*Task to complete*:
Find each line below containing the word "values" and copy it.

*Study material*:
⁂
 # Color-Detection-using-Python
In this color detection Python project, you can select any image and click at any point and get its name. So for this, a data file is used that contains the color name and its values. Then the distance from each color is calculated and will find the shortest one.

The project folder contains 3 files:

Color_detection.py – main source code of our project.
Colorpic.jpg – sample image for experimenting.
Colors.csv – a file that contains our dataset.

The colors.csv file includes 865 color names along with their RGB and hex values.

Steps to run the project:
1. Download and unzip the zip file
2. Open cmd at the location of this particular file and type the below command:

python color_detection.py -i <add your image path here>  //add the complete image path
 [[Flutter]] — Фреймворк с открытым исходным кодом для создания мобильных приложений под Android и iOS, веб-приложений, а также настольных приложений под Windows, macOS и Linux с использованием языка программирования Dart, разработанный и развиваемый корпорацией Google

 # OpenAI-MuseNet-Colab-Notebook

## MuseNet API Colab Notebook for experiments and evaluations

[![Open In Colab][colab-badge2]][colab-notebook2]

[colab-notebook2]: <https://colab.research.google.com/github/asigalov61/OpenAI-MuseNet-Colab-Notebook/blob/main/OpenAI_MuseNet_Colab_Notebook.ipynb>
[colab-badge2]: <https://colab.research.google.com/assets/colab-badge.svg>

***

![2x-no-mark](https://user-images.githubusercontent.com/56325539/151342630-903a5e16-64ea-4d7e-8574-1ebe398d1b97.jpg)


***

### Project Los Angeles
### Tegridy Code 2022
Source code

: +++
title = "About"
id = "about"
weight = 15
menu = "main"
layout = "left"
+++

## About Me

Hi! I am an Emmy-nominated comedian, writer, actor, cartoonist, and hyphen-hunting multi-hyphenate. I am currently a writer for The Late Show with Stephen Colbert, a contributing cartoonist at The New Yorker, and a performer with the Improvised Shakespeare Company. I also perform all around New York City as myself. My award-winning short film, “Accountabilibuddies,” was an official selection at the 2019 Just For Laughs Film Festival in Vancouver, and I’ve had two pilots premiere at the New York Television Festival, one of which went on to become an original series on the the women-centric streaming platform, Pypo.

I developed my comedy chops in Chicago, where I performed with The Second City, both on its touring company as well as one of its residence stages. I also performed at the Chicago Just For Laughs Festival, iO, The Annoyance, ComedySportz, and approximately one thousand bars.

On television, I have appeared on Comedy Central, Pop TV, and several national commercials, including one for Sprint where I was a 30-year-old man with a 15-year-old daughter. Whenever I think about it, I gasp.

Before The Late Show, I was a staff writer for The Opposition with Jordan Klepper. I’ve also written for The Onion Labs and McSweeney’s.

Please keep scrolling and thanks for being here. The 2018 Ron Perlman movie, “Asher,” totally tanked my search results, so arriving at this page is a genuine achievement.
⁂
*Completed exercise*:
In this color detection Python project, you can select any image and click at any point and get its name. So for this, a data file is used that contains the color name and its values. Then the distance from each color is calculated and will find the shortest one.
The colors.csv file includes 865 color names along with their RGB and hex values.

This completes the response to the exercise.